The publication is a two-sided cover sheet and a fold out pattern inside. Most of the designs are utilitarian in nature and the publications are black and white.  I like to collect these since every once in a while I find something made from a pattern and it is fun to do a comparison to the pattern. Since patterns appear to have been limited in the DDR, it means I might find actual things made from these patterns. Of course the designs are not very original, but I am on the hunt now to see what I find.  In my Google search it was also nice to read about the other publications prior to 1946 so I can keep an eye out for them as well since German publications are new to me.

Now for sewing. I started a new crazy patch quilt, well bed runner actually. Most of my stuff is in storage right now, but some I brought here. I have been on the hunt for fun buttons and other things to put on the blocks with some success.
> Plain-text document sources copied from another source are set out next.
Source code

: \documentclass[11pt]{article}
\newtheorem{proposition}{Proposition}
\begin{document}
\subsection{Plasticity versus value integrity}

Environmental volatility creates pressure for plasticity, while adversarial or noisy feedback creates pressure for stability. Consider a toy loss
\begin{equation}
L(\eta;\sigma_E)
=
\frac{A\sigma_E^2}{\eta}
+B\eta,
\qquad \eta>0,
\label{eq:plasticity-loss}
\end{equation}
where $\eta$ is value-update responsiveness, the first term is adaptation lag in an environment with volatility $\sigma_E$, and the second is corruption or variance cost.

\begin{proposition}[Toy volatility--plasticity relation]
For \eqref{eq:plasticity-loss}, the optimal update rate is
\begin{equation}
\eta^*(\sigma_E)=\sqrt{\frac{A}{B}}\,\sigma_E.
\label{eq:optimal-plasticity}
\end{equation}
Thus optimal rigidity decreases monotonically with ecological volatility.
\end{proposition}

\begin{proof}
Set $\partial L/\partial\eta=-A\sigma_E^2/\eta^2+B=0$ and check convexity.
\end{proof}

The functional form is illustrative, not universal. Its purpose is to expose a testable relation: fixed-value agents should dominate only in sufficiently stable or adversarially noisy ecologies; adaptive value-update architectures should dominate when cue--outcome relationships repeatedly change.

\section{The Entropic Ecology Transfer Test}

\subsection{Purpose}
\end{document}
In a button store here in Berlin (bummer, not second hand store) I found these:
Mother of pearl buttons, how pretty! The ruler shown is in inches but the button comes in two sizes, the other smaller than the one shown. I am not sure where they will go on the quilt, but they are going somewhere!

In my stash I have here in Berlin are things that came from France, I have some motifs I was hoping to use. This one was the first that jumped out of the stash onto one of the blocks.
Here it is in its new home on one of the crazy parch blocks:
A friend in the United States (Hi Mary Ellen!) gave me what appears to be a man's handkerchief with a beautiful initial "J" embroidered in blue. It could be a woman's handkerchief, but it is really plain except for the rectangle of embroidery and the handkerchief itself is rather masculine looking. 

It was pure carnage, the poor thing did not stand a chance when faced with sharp scissors:
 Here is what is left on one of the blocks:
The tatting you see on the upper right is modern and Chinese and the embroidery is a work in process.